IMG_0332.JPGSome modern horror films stand out more than others. The things that scared you or unnerved you the first time around were so effective that you had to share with others.

The Dimension Films and Roadshow Entertainment film “Wolf Creek”, sadly does not appear to be one of those films that retains all that made it brilliant and effective the first time around.

This horror film stars John Jarratt (“Jack Irish: Dead Point”, “Wolf Creek 2”), Cassandra Magrath (“Utopia”, “Wentworth”), Kestie Morassi (“The Doctor Blake Mysteries”, “Offspring”), and Nathan Phillips (“The Bridge”, “These Final Hours”).

The film was written and directed by Greg Mclean (“Wolf Creek 2”, “Rogue”).

The Australian import debuted at the Sundance Film Festival in January of 2005, followed by a screening at the Cannes Film Festival on May 17, and finally opened in US theaters on Dec. 25.

So, while I liked this film the first time around, it seemed to lose the overall effectiveness that it had when I initially saw it. I remember being sucked in and actually scared by what happened. I didn’t find any of that this time. I liked the chemistry between the main characters as the film introduced them prior to the torture they’d endure, but that only carried me so far.

The cringeworthy scenes were still effective with that in mind, but on an overall successful film level, not so much. In a way I somehow managed to get the feeling that this film was a kind of precursor to the later titled “Torture Porn” films. One may still include this film in the list, but I feel it falls short of all the other types of films, that polluted theaters for years.

I could still like how creepy and disturbing Jarratt was, but there seemed to be something missing. He hit some good levels of being a deranged killer, but somehow fell short of reaching the ultimate prize. He should’ve been a lot more fun to watch, as he’s really the main draw, but only was for so long, until I seemed bored.

The main problem I have with this film, isn’t the graphic nature of the violence, but the screen time that the three other leads had was really off. I get the point was, and anyone would’ve, that people were going to die, but why did we spend so much time with just Magrath and Morassi? Magrath showed a lot of promise with her clever sneaking, but later ended up falling prey to some pretty ridiculous cliches. Apparently, as I learned, watching old camcorder footage is more important than escaping.

Then, after the well constructed beginning, and all the time with Magrath and Morassi, you realize there’s been no mention whatsoever of Phillips. For some reason, after the rest of the story has played out, he’s left alone, with enough time for escaping, and that’s it. He’s just a survivor somehow and then the film ends. I’m pretty sure he could’ve still come out okay, but not just randomly and at the end.

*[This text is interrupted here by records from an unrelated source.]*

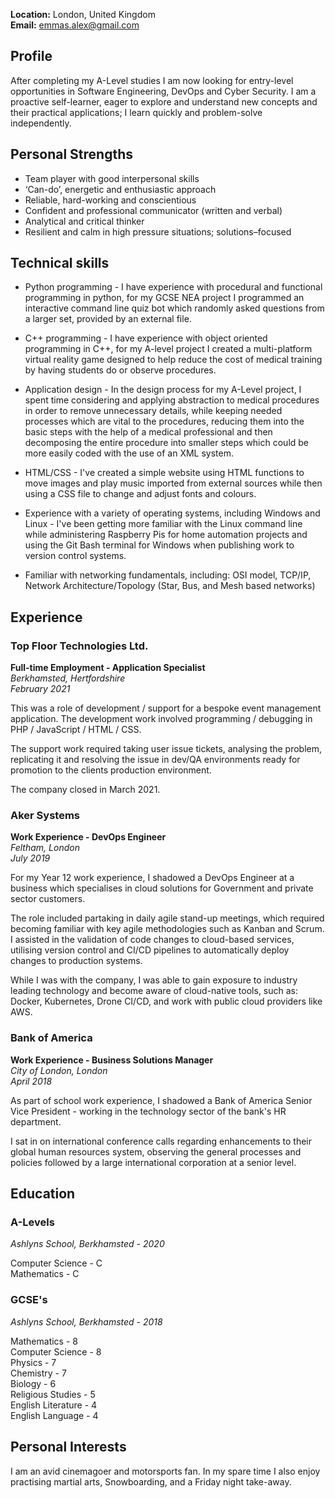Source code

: **Location:** London, United Kingdom  
**Email:** emmas.alex@gmail.com

## Profile

After completing my A-Level studies I am now looking for entry-level opportunities in Software Engineering, DevOps and Cyber Security. I am a proactive self-learner, eager to explore and understand new concepts and their practical applications; I learn quickly and problem-solve independently.

## Personal Strengths

- Team player with good interpersonal skills
- ‘Can-do’, energetic and enthusiastic approach
- Reliable, hard-working and conscientious
- Confident and professional communicator (written and verbal)
- Analytical and critical thinker
- Resilient and calm in high pressure situations; solutions–focused

## Technical skills

- Python programming - I have experience with procedural and functional programming in python, for my GCSE NEA project I programmed an interactive command line quiz bot which randomly asked questions from a larger set, provided by an external file.

- C++ programming - I have experience with object oriented programming in C++, for my A-level project I created a multi-platform virtual reality game designed to help reduce the cost of medical training by having students do or observe procedures.

- Application design - In the design process for my A-Level project, I spent time considering and applying abstraction to medical procedures in order to remove unnecessary details, while keeping needed processes which are vital to the procedures, reducing them into the basic steps with the help of a medical professional and then decomposing the entire procedure into smaller steps which could be more easily coded with the use of an XML system.

- HTML/CSS - I've created a simple website using HTML functions to move images and play music imported from external sources while then using a CSS file to change and adjust fonts and colours.

- Experience with a variety of operating systems, including Windows and Linux - I've been getting more familiar with the Linux command line while administering Raspberry Pis for home automation projects and using the Git Bash terminal for Windows when publishing work to version control systems.

- Familiar with networking fundamentals, including: OSI model, TCP/IP, Network Architecture/Topology (Star, Bus, and Mesh based networks)

## Experience

### Top Floor Technologies Ltd.
**Full-time Employment - Application Specialist**  
_Berkhamsted, Hertfordshire_  
_February 2021_  

This was a role of development / support for a bespoke event management application. The development work involved programming / debugging in PHP / JavaScript / HTML / CSS.

The support work required taking user issue tickets, analysing the problem, replicating it and resolving the issue in dev/QA environments ready for promotion to the clients production environment.

The company closed in March 2021.

### Aker Systems
**Work Experience - DevOps Engineer**  
_Feltham, London_  
_July 2019_  

For my Year 12 work experience, I shadowed a DevOps Engineer at a business which specialises in cloud solutions for Government and private sector customers.

The role included partaking in daily agile stand-up meetings, which required becoming familiar with key agile methodologies such as Kanban and Scrum. I assisted in the validation of code changes to cloud-based services, utilising version control and CI/CD pipelines to automatically deploy changes to production systems.

While I was with the company, I was able to gain exposure to industry leading technology and become aware of cloud-native tools, such as: Docker, Kubernetes, Drone CI/CD, and work with public cloud providers like AWS.

### Bank of America
**Work Experience - Business Solutions Manager**  
_City of London, London_  
_April 2018_  

As part of school work experience, I shadowed a Bank of America Senior Vice President - working in the technology sector of the bank's HR department.

I sat in on international conference calls regarding enhancements to their global human resources system, observing the general processes and policies followed by a large international corporation at a senior level.



## Education

### A-Levels
_Ashlyns School, Berkhamsted - 2020_  

Computer Science - C  
Mathematics - C

### GCSE's
_Ashlyns School, Berkhamsted - 2018_     

Mathematics - 8  
Computer Science - 8  
Physics - 7  
Chemistry - 7  
Biology - 6  
Religious Studies - 5  
English Literature - 4  
English Language - 4  

## Personal Interests
I am an avid cinemagoer and motorsports fan. In my spare time I also enjoy practising martial arts, Snowboarding, and a Friday night take-away.
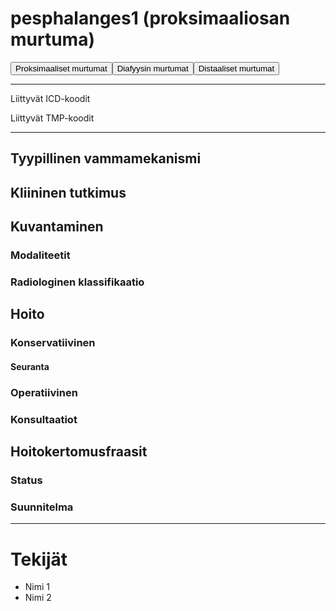# pesphalanges1 (proksimaaliosan murtuma)

<button id="pesphalanges1_proksimaalinen">Proksimaaliset murtumat</button><button id="pesphalanges1_diafyysi">Diafyysin murtumat</button><button id="pesphalanges1_distaalinen">Distaaliset murtumat</button>

---

Liittyvät ICD-koodit
>
	
Liittyvät TMP-koodit
>

---

## Tyypillinen vammamekanismi

## Kliininen tutkimus

## Kuvantaminen
### Modaliteetit
### Radiologinen klassifikaatio

## Hoito
### Konservatiivinen
#### Seuranta
### Operatiivinen
### Konsultaatiot

## Hoitokertomusfraasit
### Status
### Suunnitelma

---
# Tekijät
- Nimi 1
- Nimi 2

Some horror films of recent years, it appears can’t be all that fun when you watch them again. It’s sad, as with this case, the recollection of what made me like it can’t hold true any longer, and could possibly be the reason why. By remembering everything so well, I’ve kept myself in the know and nothing can surprise me then. Sadly, I’m now concerned about the state of my other favorite, “The Descent”. I hope it’s still gruesome and fun as I recall.